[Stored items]
────
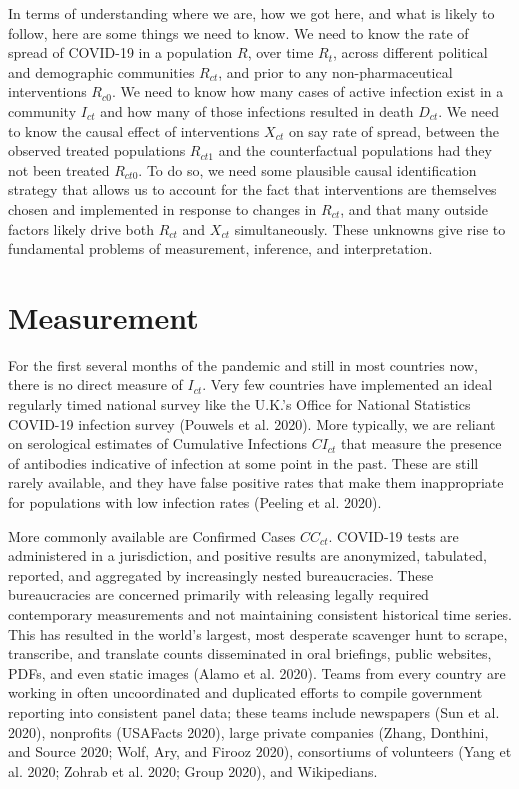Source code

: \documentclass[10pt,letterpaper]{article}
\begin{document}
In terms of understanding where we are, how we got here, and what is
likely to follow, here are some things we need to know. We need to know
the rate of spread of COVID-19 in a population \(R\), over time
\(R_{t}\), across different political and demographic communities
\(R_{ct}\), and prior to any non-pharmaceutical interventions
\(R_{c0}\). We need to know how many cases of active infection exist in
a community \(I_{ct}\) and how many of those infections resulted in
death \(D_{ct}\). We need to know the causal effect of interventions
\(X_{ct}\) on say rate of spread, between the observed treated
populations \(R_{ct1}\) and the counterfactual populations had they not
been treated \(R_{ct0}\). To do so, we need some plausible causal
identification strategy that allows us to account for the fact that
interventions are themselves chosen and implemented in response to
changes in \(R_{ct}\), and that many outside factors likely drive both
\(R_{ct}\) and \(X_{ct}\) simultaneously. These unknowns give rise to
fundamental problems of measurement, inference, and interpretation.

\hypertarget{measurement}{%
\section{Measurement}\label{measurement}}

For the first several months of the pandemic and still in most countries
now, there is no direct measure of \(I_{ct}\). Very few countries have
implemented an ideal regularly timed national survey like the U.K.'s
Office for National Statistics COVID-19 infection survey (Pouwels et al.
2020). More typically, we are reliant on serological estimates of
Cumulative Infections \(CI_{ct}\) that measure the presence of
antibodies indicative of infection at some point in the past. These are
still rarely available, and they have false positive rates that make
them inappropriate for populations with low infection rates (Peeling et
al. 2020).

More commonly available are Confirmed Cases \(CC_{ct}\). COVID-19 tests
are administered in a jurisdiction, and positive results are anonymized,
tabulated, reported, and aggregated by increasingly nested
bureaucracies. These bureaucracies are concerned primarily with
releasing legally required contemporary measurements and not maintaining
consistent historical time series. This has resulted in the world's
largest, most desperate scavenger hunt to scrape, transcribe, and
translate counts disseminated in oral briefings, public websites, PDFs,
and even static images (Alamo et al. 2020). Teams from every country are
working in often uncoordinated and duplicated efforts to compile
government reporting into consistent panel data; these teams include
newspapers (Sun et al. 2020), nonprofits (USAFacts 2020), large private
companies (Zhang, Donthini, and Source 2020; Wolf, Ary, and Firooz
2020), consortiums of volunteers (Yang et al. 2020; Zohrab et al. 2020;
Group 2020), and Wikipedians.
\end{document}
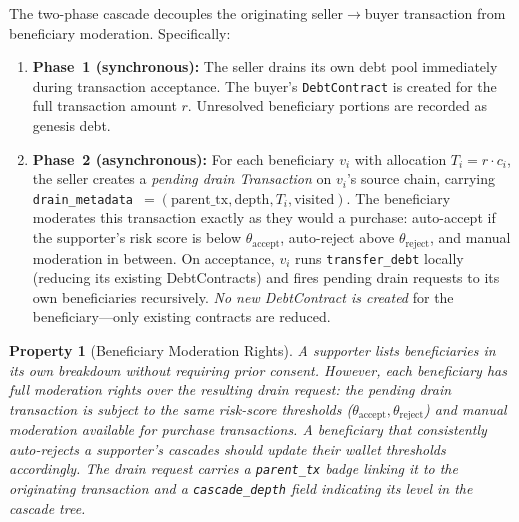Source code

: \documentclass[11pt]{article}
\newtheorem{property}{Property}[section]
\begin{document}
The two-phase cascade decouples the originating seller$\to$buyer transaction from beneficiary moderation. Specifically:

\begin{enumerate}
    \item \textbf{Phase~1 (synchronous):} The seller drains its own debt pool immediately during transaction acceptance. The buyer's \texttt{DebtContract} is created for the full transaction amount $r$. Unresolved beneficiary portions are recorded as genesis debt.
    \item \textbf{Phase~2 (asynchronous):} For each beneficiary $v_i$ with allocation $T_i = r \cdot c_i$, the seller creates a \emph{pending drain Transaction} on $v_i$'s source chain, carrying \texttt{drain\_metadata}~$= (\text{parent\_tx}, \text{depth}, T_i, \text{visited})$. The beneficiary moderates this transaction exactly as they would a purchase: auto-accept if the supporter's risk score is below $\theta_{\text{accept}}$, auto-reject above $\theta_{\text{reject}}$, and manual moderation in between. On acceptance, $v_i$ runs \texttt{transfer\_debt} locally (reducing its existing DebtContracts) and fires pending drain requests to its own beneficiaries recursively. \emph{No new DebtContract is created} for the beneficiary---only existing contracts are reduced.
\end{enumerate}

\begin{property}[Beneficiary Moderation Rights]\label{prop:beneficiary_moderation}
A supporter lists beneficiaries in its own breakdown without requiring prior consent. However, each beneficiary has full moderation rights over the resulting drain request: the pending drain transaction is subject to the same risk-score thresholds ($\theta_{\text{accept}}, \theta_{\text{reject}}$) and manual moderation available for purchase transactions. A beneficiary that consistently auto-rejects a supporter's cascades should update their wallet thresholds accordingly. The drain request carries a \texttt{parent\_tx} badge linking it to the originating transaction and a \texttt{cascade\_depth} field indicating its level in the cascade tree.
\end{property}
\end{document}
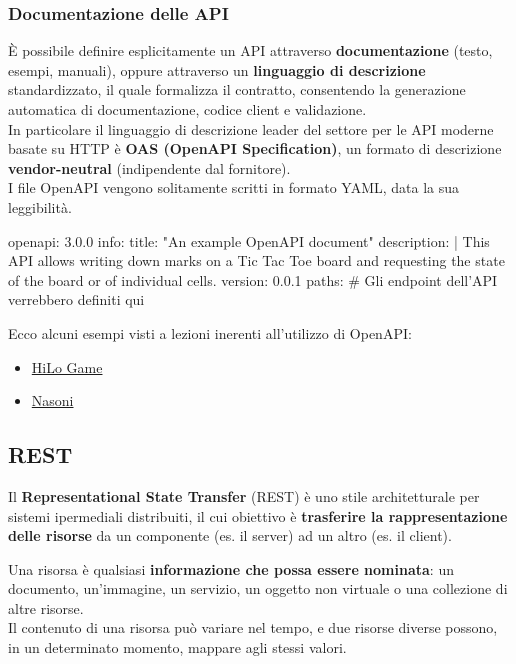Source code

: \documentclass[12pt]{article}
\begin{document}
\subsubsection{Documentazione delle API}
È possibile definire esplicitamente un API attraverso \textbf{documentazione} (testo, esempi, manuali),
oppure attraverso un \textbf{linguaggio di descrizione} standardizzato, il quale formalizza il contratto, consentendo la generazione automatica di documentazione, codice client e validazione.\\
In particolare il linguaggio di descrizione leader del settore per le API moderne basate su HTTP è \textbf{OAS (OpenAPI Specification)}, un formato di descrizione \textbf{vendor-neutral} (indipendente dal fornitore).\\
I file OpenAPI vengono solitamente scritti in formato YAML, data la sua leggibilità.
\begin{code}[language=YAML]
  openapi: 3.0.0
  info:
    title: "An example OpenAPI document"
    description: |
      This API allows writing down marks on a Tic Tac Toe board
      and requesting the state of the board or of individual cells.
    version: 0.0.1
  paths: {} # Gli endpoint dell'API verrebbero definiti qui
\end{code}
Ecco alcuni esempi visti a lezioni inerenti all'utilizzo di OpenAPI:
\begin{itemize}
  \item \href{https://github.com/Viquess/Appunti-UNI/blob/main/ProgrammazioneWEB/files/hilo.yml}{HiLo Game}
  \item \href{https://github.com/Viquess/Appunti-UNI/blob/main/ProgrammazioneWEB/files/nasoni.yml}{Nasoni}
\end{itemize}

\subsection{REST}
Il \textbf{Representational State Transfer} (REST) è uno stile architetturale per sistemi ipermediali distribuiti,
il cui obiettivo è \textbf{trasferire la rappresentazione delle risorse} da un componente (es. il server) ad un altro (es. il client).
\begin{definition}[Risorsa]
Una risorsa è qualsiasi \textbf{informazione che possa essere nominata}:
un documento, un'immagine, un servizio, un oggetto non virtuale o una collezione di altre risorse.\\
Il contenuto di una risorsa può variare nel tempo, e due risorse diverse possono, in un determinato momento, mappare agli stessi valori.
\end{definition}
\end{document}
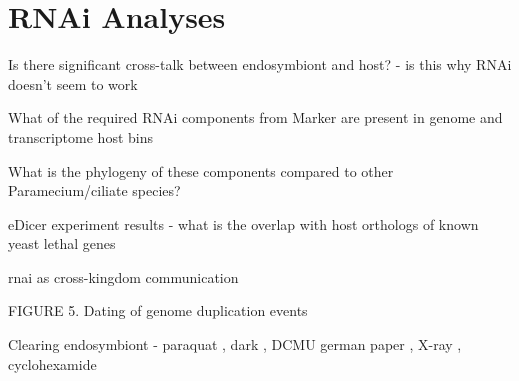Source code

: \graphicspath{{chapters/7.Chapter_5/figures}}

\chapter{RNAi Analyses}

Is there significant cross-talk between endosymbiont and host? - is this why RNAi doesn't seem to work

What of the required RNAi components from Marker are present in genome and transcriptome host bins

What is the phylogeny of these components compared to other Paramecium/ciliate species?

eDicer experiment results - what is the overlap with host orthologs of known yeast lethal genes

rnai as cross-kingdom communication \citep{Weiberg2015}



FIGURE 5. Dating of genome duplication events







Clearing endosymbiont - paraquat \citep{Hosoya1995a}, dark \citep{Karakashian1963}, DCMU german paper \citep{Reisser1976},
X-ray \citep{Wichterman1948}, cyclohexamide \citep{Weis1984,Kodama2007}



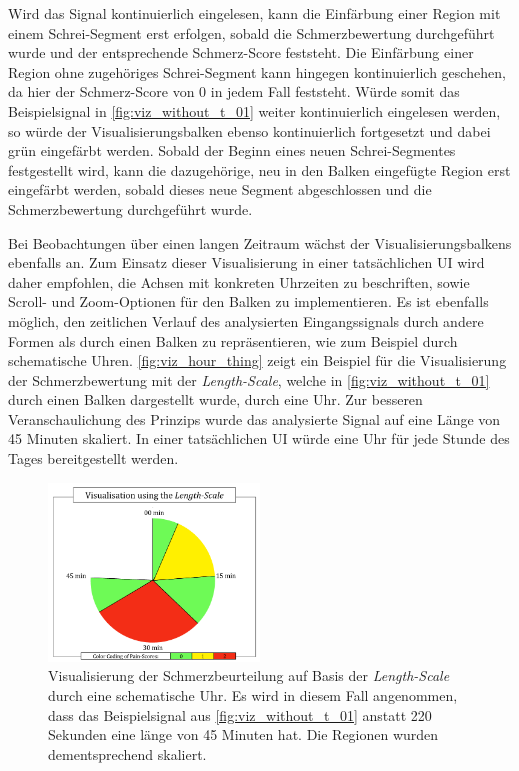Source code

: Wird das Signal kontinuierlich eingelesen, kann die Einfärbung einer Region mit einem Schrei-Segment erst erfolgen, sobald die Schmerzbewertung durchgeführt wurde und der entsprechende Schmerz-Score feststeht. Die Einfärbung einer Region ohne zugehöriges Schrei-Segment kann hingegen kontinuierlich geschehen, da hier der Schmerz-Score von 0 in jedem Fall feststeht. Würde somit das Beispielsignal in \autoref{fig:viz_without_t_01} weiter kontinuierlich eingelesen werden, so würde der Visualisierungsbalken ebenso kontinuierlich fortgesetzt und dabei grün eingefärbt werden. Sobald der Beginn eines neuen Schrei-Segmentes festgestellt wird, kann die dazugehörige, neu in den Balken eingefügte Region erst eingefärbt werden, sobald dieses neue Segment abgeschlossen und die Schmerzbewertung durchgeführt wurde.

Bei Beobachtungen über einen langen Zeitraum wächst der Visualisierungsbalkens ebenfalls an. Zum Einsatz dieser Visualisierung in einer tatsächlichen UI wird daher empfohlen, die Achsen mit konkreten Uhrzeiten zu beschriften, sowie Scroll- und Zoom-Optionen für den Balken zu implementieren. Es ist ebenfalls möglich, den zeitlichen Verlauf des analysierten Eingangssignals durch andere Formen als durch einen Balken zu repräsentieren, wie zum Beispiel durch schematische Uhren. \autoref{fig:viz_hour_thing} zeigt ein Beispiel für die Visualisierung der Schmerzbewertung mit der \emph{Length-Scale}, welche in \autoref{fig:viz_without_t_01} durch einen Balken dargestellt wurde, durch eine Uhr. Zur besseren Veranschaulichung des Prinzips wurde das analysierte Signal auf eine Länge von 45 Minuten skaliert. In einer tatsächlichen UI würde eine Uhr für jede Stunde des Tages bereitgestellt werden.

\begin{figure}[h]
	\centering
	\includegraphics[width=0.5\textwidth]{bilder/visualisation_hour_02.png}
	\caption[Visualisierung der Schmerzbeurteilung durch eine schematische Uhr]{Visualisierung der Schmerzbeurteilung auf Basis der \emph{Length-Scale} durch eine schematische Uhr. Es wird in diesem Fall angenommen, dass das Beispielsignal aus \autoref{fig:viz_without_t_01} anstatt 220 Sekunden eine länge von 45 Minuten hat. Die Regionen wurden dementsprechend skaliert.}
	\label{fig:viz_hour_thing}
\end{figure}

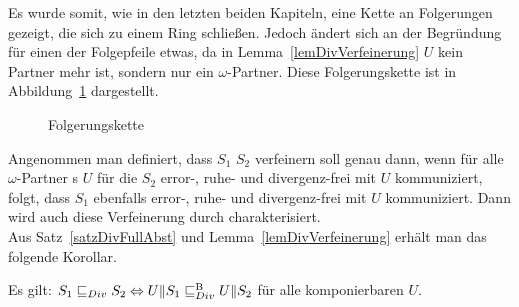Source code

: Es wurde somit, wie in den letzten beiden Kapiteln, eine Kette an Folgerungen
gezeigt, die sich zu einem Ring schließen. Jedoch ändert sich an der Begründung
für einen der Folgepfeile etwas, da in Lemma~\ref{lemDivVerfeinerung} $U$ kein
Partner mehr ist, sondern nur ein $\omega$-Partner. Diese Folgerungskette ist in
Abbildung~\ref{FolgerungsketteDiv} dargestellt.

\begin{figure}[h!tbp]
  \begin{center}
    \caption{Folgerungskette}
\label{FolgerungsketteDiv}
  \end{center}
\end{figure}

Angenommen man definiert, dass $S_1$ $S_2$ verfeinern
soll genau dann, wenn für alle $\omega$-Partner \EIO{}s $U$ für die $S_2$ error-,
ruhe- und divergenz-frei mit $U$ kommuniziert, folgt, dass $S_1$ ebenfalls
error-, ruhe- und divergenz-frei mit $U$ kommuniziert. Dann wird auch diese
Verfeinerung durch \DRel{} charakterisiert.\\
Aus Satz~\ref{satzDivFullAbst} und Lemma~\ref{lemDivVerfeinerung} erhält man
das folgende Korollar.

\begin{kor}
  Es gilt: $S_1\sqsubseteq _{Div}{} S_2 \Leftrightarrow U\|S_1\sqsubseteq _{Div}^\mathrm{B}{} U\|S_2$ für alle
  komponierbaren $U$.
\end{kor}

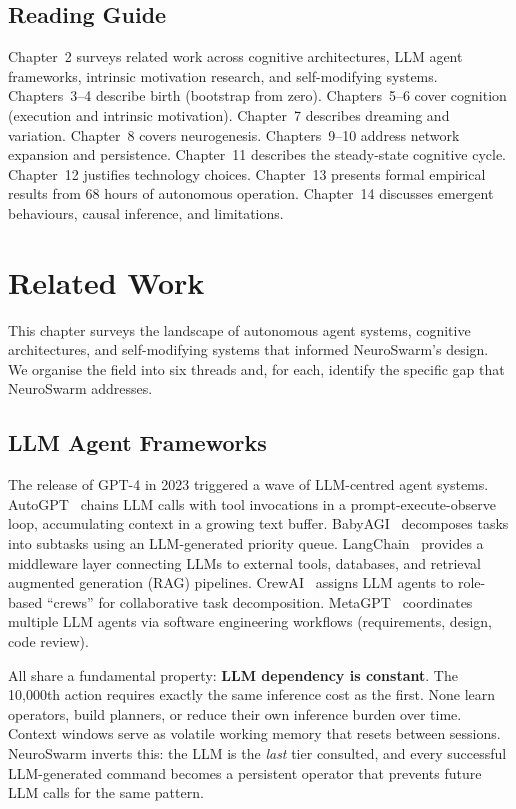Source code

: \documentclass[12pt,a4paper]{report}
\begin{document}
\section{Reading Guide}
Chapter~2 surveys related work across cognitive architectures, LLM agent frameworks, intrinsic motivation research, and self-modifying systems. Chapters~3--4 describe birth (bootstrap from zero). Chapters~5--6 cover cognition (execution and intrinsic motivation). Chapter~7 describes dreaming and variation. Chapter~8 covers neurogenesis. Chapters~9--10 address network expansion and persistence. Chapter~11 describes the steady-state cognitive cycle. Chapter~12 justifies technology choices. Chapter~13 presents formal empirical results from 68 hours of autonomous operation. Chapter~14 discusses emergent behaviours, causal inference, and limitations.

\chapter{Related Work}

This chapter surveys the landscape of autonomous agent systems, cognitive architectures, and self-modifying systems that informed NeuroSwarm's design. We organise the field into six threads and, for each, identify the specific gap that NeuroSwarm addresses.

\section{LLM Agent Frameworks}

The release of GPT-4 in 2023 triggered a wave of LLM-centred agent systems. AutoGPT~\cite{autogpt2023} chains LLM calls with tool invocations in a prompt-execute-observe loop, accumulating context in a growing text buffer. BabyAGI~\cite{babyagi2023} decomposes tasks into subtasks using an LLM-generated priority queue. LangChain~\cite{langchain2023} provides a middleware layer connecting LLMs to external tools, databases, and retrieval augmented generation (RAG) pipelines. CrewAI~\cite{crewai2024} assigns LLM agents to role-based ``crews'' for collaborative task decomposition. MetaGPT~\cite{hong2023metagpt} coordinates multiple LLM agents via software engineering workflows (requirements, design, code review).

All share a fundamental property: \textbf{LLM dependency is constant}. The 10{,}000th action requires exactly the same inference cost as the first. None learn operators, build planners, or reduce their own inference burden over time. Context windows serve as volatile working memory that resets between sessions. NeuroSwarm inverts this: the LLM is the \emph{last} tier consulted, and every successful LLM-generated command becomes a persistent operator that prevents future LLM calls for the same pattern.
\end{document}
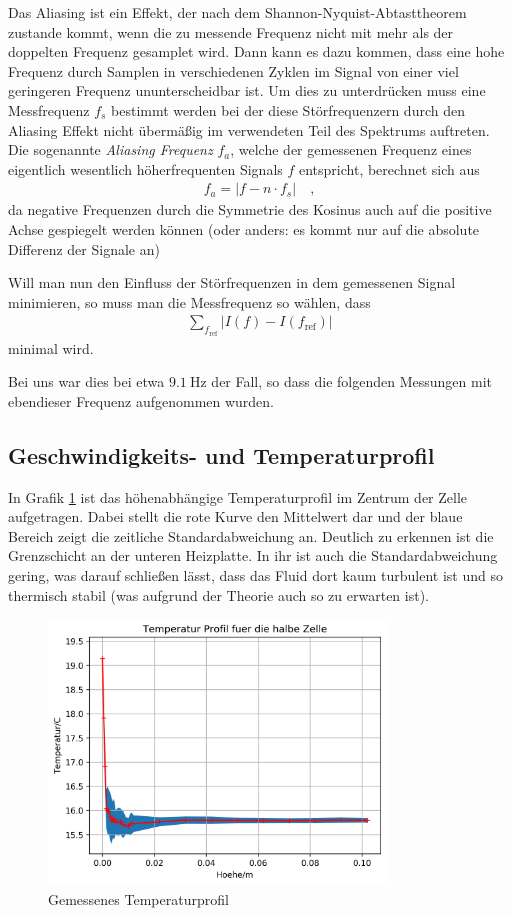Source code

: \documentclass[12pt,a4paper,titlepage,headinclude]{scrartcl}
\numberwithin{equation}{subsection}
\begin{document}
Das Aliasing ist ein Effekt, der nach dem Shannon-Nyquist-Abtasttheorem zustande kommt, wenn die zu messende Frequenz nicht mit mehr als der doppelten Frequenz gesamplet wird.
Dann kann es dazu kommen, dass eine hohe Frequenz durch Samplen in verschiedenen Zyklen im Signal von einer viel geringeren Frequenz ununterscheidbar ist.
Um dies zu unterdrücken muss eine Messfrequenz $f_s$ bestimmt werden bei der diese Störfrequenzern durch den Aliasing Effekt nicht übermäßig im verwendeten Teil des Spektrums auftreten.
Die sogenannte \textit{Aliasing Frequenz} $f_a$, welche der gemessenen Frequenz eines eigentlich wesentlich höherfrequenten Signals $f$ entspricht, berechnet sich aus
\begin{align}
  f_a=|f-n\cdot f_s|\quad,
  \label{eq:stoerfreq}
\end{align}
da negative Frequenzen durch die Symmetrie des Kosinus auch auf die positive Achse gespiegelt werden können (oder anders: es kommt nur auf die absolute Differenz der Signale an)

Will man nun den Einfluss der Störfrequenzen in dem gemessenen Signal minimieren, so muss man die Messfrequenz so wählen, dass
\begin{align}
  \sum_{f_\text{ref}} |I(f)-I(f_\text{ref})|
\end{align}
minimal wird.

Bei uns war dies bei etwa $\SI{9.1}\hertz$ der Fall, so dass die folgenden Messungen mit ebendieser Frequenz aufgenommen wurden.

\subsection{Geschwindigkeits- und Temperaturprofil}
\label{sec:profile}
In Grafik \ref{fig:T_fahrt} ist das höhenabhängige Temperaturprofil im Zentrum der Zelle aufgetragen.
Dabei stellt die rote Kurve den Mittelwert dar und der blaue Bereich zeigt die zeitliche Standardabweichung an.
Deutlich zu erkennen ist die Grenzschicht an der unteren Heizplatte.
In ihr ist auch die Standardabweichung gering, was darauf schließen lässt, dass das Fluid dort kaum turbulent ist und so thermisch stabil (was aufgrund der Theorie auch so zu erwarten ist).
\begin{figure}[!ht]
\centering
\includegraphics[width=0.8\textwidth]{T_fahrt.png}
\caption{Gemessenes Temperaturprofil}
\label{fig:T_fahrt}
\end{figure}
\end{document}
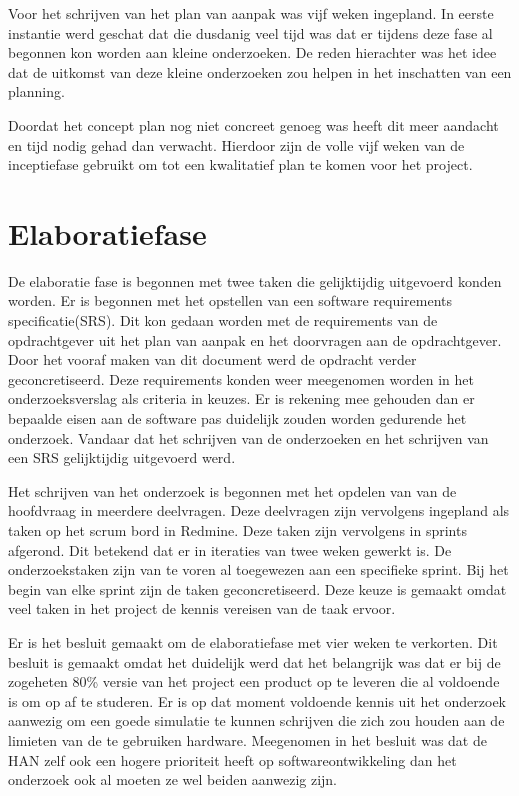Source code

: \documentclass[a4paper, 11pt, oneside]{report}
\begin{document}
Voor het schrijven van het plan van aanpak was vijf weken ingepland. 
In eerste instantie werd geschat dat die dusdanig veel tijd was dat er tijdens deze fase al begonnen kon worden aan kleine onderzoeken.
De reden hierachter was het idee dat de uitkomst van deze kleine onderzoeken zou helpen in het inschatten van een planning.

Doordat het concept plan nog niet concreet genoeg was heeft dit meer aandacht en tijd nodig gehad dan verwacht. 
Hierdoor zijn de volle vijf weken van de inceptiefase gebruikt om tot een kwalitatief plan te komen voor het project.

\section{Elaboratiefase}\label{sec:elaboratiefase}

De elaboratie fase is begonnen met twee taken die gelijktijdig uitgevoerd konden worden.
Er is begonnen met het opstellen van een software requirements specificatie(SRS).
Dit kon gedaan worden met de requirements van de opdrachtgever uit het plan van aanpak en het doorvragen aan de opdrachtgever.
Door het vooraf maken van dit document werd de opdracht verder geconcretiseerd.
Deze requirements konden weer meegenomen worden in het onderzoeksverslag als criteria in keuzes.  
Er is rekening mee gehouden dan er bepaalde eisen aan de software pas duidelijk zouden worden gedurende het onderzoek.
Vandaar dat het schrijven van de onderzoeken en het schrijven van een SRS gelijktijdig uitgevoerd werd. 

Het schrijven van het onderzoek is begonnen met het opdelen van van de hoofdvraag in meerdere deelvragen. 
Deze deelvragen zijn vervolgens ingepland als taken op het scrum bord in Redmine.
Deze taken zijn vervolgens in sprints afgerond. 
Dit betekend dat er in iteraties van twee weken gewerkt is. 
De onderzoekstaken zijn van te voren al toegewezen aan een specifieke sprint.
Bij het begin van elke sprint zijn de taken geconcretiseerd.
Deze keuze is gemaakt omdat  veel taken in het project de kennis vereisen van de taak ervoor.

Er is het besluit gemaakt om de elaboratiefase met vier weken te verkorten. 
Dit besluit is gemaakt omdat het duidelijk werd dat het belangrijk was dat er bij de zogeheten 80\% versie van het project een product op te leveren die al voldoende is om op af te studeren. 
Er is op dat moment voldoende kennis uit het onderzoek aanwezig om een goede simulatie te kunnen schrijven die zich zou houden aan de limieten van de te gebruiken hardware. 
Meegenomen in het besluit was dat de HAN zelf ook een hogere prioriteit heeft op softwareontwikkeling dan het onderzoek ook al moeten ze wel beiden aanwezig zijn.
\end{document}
────
A single figure is required: the number of lines in the entries that hold the string "github".

**RESPONSE AREA**
2